Sure, you could absolutely make a game that has one of the character's state outright that Geno is not a character in the story... but it still wouldn't erase Geno from his role in the game he was in. That new game with the "Geno is not here" remark would merely be a game that pretends that the original game didn't exist: we call that a reboot. Jurassic World did this, the newest Halloween did this, but do those movies suddenly make
Ian Malcom disappear as the main character from
The Lost World: Jurassic Park? Or do they make
Jamie Lloyd disappear as a main character in
Halloween 4: The Return of Michael Meyers? No. Maybe those characters disappear for the newly retconned timelines, but those new films don't magically scrub away the character that appeared in the older films.
Let me prove this with an easy example. In The Legend of Zelda: Ocarina of Time,
Ganondorf and
Zelda are two of the three main characters; this is undisputable. This does not change. It
cannot be changed. The game has a
direct sequel: Majora's Mask. In the sequel, Zelda has a brief cameo, and Ganondorf is never even mentioned. Now, does that suddenly undo their roles as
main characters in the previous game? No, it does not. Therefore, they will
always be main characters in Ocarina of Time.
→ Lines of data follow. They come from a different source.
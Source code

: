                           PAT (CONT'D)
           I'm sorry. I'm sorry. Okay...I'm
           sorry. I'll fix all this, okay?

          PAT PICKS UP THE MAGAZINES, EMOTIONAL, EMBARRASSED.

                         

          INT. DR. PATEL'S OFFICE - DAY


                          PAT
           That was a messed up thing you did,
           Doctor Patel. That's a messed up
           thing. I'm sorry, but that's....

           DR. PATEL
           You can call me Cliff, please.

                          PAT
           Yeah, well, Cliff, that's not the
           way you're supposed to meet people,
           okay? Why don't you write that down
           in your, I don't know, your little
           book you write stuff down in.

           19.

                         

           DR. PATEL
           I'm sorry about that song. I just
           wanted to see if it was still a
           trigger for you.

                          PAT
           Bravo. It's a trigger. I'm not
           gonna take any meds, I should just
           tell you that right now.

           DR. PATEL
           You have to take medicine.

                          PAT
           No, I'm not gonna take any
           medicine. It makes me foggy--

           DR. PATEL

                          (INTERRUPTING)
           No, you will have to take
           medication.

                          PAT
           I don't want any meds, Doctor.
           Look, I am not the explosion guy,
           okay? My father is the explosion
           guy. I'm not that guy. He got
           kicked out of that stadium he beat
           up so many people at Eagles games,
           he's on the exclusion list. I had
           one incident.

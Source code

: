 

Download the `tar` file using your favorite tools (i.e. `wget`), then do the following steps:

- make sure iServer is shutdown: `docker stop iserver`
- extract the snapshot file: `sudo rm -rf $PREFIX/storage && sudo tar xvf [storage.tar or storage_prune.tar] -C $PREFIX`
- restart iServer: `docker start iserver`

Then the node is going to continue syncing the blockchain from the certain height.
Period. Nothing can change that and nothing ever will. Sequels that lack characters from previous installments (which are common) don't suddenly make those absent characters
not main characters of the previous storyline. Reboots or remakes that remove characters don't suddenly make those characters not main characters of the
original storyline.
This applies to Geno, too. In his starring role, he was one of the main characters. This does not change. It cannot change nor will it ever change. It's just a fact of the universe. So, as was said before:
He's a main character in his game. Always was, always will be.